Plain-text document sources
-- -- --

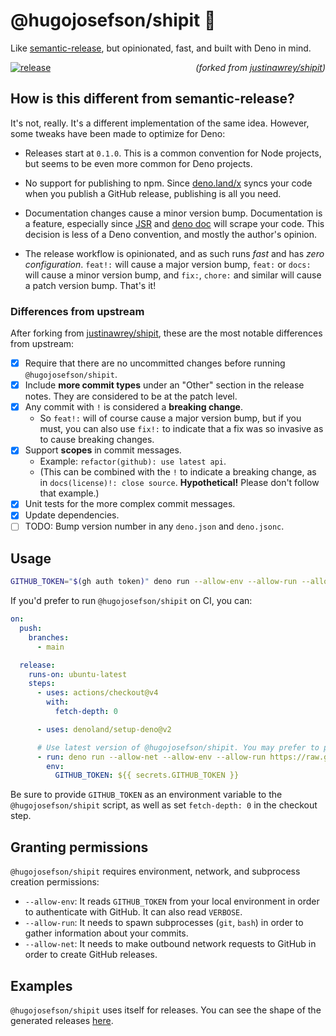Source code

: # @hugojosefson/shipit 🚀

Like [semantic-release](https://github.com/semantic-release/semantic-release),
but opinionated, fast, and built with Deno in mind.

[![release](https://github.com/hugojosefson/shipit/actions/workflows/release.yml/badge.svg)](https://github.com/hugojosefson/shipit/actions/workflows/release.yml)
<span style="float: right">_(forked from
[justinawrey/shipit](https://github.com/justinawrey/shipit))_</span>

## How is this different from semantic-release?

It's not, really. It's a different implementation of the same idea. However,
some tweaks have been made to optimize for Deno:

- Releases start at `0.1.0`. This is a common convention for Node projects, but
  seems to be even more common for Deno projects.

- No support for publishing to npm. Since [deno.land/x](https://deno.land/x)
  syncs your code when you publish a GitHub release, publishing is all you need.

- Documentation changes cause a minor version bump. Documentation is a feature,
  especially since [JSR](https://jsr.io/) and [deno doc](https://doc.deno.land/)
  will scrape your code. This decision is less of a Deno convention, and mostly
  the author's opinion.

- The release workflow is opinionated, and as such runs _fast_ and has _zero
  configuration_. `feat!:` will cause a major version bump, `feat:` or `docs:`
  will cause a minor version bump, and `fix:`, `chore:` and similar will cause a
  patch version bump. That's it!

### Differences from upstream

After forking from [justinawrey/shipit](https://github.com/justinawrey/shipit),
these are the most notable differences from upstream:

- [x] Require that there are no uncommitted changes before running
      `@hugojosefson/shipit`.
- [x] Include **more commit types** under an "Other" section in the release
      notes. They are considered to be at the patch level.
- [x] Any commit with `!` is considered a **breaking change**.
  - So `feat!:` will of course cause a major version bump, but if you must, you
    can also use `fix!:` to indicate that a fix was so invasive as to cause
    breaking changes.
- [x] Support **scopes** in commit messages.
  - Example: `refactor(github): use latest api`.
  - (This can be combined with the `!` to indicate a breaking change, as in
    `docs(license)!: close source`. **Hypothetical!** Please don't follow that
    example.)
- [x] Unit tests for the more complex commit messages.
- [x] Update dependencies.
- [ ] TODO: Bump version number in any `deno.json` and `deno.jsonc`.

## Usage

```sh
GITHUB_TOKEN="$(gh auth token)" deno run --allow-env --allow-run --allow-net https://raw.githubusercontent.com/hugojosefson/shipit/refs/heads/main/shipit.ts
```

If you'd prefer to run `@hugojosefson/shipit` on CI, you can:

```yaml
on:
  push:
    branches:
      - main

  release:
    runs-on: ubuntu-latest
    steps:
      - uses: actions/checkout@v4
        with:
          fetch-depth: 0

      - uses: denoland/setup-deno@v2

      # Use latest version of @hugojosefson/shipit. You may prefer to pin a specific version.
      - run: deno run --allow-net --allow-env --allow-run https://raw.githubusercontent.com/hugojosefson/shipit/refs/heads/main/shipit.ts
        env:
          GITHUB_TOKEN: ${{ secrets.GITHUB_TOKEN }}
```

Be sure to provide `GITHUB_TOKEN` as an environment variable to the
`@hugojosefson/shipit` script, as well as set `fetch-depth: 0` in the checkout
step.

## Granting permissions

`@hugojosefson/shipit` requires environment, network, and subprocess creation
permissions:

- `--allow-env`: It reads `GITHUB_TOKEN` from your local environment in order to
  authenticate with GitHub. It can also read `VERBOSE`.
- `--allow-run`: It needs to spawn subprocesses (`git`, `bash`) in order to
  gather information about your commits.
- `--allow-net`: It needs to make outbound network requests to GitHub in order
  to create GitHub releases.

## Examples

`@hugojosefson/shipit` uses itself for releases. You can see the shape of the
generated releases [here](https://github.com/hugojosefson/shipit/releases).
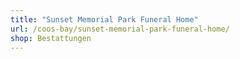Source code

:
 ```yaml
---
title: "Sunset Memorial Park Funeral Home"
url: /coos-bay/sunset-memorial-park-funeral-home/
shop: Bestattungen
---
```

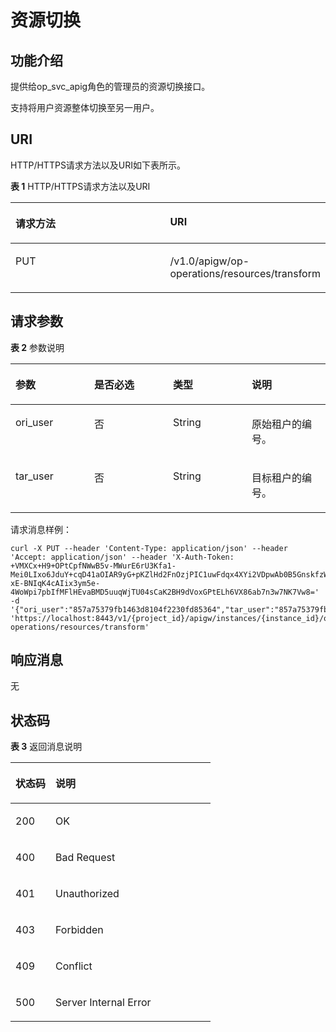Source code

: # 资源切换<a name="apig-phapi-181031239"></a>

## 功能介绍<a name="section142594180538"></a>

提供给op\_svc\_apig角色的管理员的资源切换接口。

支持将用户资源整体切换至另一用户。

## URI<a name="section142591518145311"></a>

HTTP/HTTPS请求方法以及URI如下表所示。

**表 1**  HTTP/HTTPS请求方法以及URI

<a name="table2068511412554"></a>
<table><thead align="left"><tr id="row20685341185519"><th class="cellrowborder" valign="top" width="50%" id="mcps1.2.3.1.1"><p id="p3384161845312"><a name="p3384161845312"></a><a name="p3384161845312"></a>请求方法</p>
</th>
<th class="cellrowborder" valign="top" width="50%" id="mcps1.2.3.1.2"><p id="p1384111865313"><a name="p1384111865313"></a><a name="p1384111865313"></a>URI</p>
</th>
</tr>
</thead>
<tbody><tr id="row8685164116555"><td class="cellrowborder" valign="top" width="50%" headers="mcps1.2.3.1.1 "><p id="p838411184539"><a name="p838411184539"></a><a name="p838411184539"></a>PUT</p>
</td>
<td class="cellrowborder" valign="top" width="50%" headers="mcps1.2.3.1.2 "><p id="p19384151865310"><a name="p19384151865310"></a><a name="p19384151865310"></a>/v1.0/apigw/op-operations/resources/transform</p>
</td>
</tr>
</tbody>
</table>

## 请求参数<a name="section1027541812532"></a>

**表 2**  参数说明

<a name="table129205343371"></a>
<table><thead align="left"><tr id="row11920183410372"><th class="cellrowborder" valign="top" width="25%" id="mcps1.2.5.1.1"><p id="p036741363412"><a name="p036741363412"></a><a name="p036741363412"></a><strong id="b10367713203415"><a name="b10367713203415"></a><a name="b10367713203415"></a>参数</strong></p>
</th>
<th class="cellrowborder" valign="top" width="25%" id="mcps1.2.5.1.2"><p id="p12367171393414"><a name="p12367171393414"></a><a name="p12367171393414"></a><strong id="b13531125105610"><a name="b13531125105610"></a><a name="b13531125105610"></a>是否必选</strong></p>
</th>
<th class="cellrowborder" valign="top" width="25%" id="mcps1.2.5.1.3"><p id="p7383513193413"><a name="p7383513193413"></a><a name="p7383513193413"></a><strong id="b53837136348"><a name="b53837136348"></a><a name="b53837136348"></a>类型</strong></p>
</th>
<th class="cellrowborder" valign="top" width="25%" id="mcps1.2.5.1.4"><p id="p1338351318345"><a name="p1338351318345"></a><a name="p1338351318345"></a><strong id="b113833139349"><a name="b113833139349"></a><a name="b113833139349"></a>说明</strong></p>
</th>
</tr>
</thead>
<tbody><tr id="row149208347376"><td class="cellrowborder" valign="top" width="25%" headers="mcps1.2.5.1.1 "><p id="p1538361317348"><a name="p1538361317348"></a><a name="p1538361317348"></a>ori_user</p>
</td>
<td class="cellrowborder" valign="top" width="25%" headers="mcps1.2.5.1.2 "><p id="p11383171319349"><a name="p11383171319349"></a><a name="p11383171319349"></a>否</p>
</td>
<td class="cellrowborder" valign="top" width="25%" headers="mcps1.2.5.1.3 "><p id="p12383161318349"><a name="p12383161318349"></a><a name="p12383161318349"></a>String</p>
</td>
<td class="cellrowborder" valign="top" width="25%" headers="mcps1.2.5.1.4 "><p id="p138381393410"><a name="p138381393410"></a><a name="p138381393410"></a>原始租户的编号。</p>
</td>
</tr>
<tr id="row199201934113717"><td class="cellrowborder" valign="top" width="25%" headers="mcps1.2.5.1.1 "><p id="p8383131333419"><a name="p8383131333419"></a><a name="p8383131333419"></a>tar_user</p>
</td>
<td class="cellrowborder" valign="top" width="25%" headers="mcps1.2.5.1.2 "><p id="p93831113183413"><a name="p93831113183413"></a><a name="p93831113183413"></a>否</p>
</td>
<td class="cellrowborder" valign="top" width="25%" headers="mcps1.2.5.1.3 "><p id="p15383113113419"><a name="p15383113113419"></a><a name="p15383113113419"></a>String</p>
</td>
<td class="cellrowborder" valign="top" width="25%" headers="mcps1.2.5.1.4 "><p id="p1338391316349"><a name="p1338391316349"></a><a name="p1338391316349"></a>目标租户的编号。</p>
</td>
</tr>
</tbody>
</table>

请求消息样例：

```
curl -X PUT --header 'Content-Type: application/json' --header 'Accept: application/json' --header 'X-Auth-Token: +VMXCx+H9+OPtCpfNWwB5v-MWurE6rU3Kfa1-Mei0LIxo6JduY+cqD41aOIAR9yG+pKZlHd2FnOzjPIC1uwFdqx4XYi2VDpwAb0B5GnskfzWKSjkZ89ZLn++gqAgqJ7bJ4p7d9iDQWLW9dxA01ioH40czhkS+FUcoJOJzimOycmgtsD3-xE-BNIqK4cAIix3ym5e-4WoWpi7pbIfMFlHEvaBMD5uuqWjTU04sCaK2BH9dVoxGPtELh6VX86ab7n3w7NK7Vw8=' -d '{"ori_user":"857a75379fb1463d8104f2230fd85364","tar_user":"857a75379fb1463d8104f2230fd85360"}' 'https://localhost:8443/v1/{project_id}/apigw/instances/{instance_id}/op-operations/resources/transform'
```

## 响应消息<a name="section172751818145312"></a>

无

## 状态码<a name="section7275818155314"></a>

**表 3**  返回消息说明

<a name="table102754180538"></a>
<table><thead align="left"><tr id="row18384818135317"><th class="cellrowborder" valign="top" width="20%" id="mcps1.2.3.1.1"><p id="p15384181811535"><a name="p15384181811535"></a><a name="p15384181811535"></a>状态码</p>
</th>
<th class="cellrowborder" valign="top" width="80%" id="mcps1.2.3.1.2"><p id="p538421813536"><a name="p538421813536"></a><a name="p538421813536"></a>说明</p>
</th>
</tr>
</thead>
<tbody><tr id="row73841218185318"><td class="cellrowborder" valign="top" width="20%" headers="mcps1.2.3.1.1 "><p id="p03841018135311"><a name="p03841018135311"></a><a name="p03841018135311"></a>200</p>
</td>
<td class="cellrowborder" valign="top" width="80%" headers="mcps1.2.3.1.2 "><p id="p203846181534"><a name="p203846181534"></a><a name="p203846181534"></a>OK</p>
</td>
</tr>
<tr id="row163842182538"><td class="cellrowborder" valign="top" width="20%" headers="mcps1.2.3.1.1 "><p id="p193841318145314"><a name="p193841318145314"></a><a name="p193841318145314"></a>400</p>
</td>
<td class="cellrowborder" valign="top" width="80%" headers="mcps1.2.3.1.2 "><p id="p1438461875313"><a name="p1438461875313"></a><a name="p1438461875313"></a>Bad Request</p>
</td>
</tr>
<tr id="row14384718155310"><td class="cellrowborder" valign="top" width="20%" headers="mcps1.2.3.1.1 "><p id="p1938441812532"><a name="p1938441812532"></a><a name="p1938441812532"></a>401</p>
</td>
<td class="cellrowborder" valign="top" width="80%" headers="mcps1.2.3.1.2 "><p id="p153841218155313"><a name="p153841218155313"></a><a name="p153841218155313"></a>Unauthorized</p>
</td>
</tr>
<tr id="row438421818535"><td class="cellrowborder" valign="top" width="20%" headers="mcps1.2.3.1.1 "><p id="p1638491825318"><a name="p1638491825318"></a><a name="p1638491825318"></a>403</p>
</td>
<td class="cellrowborder" valign="top" width="80%" headers="mcps1.2.3.1.2 "><p id="p33841218175316"><a name="p33841218175316"></a><a name="p33841218175316"></a>Forbidden</p>
</td>
</tr>
<tr id="row1170065119219"><td class="cellrowborder" valign="top" width="20%" headers="mcps1.2.3.1.1 "><p id="p10989813"><a name="p10989813"></a><a name="p10989813"></a>409</p>
</td>
<td class="cellrowborder" valign="top" width="80%" headers="mcps1.2.3.1.2 "><p id="p1315733818249"><a name="p1315733818249"></a><a name="p1315733818249"></a>Conflict</p>
</td>
</tr>
<tr id="row10384111816533"><td class="cellrowborder" valign="top" width="20%" headers="mcps1.2.3.1.1 "><p id="p138411819539"><a name="p138411819539"></a><a name="p138411819539"></a>500</p>
</td>
<td class="cellrowborder" valign="top" width="80%" headers="mcps1.2.3.1.2 "><p id="p6744143"><a name="p6744143"></a><a name="p6744143"></a>Server Internal Error</p>
</td>
</tr>
</tbody>
</table>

-- -- --

--- TASK GOAL ---
What is needed is a verbatim copy of every line in the records above from the one containing "# @hugojosefson/shipit 🚀" down to the one containing "but opinionated, fast, and", both included, and nothing more.

--- COMPLETED TASK ---
: # @hugojosefson/shipit 🚀

Like [semantic-release](https://github.com/semantic-release/semantic-release),
but opinionated, fast, and built with Deno in mind.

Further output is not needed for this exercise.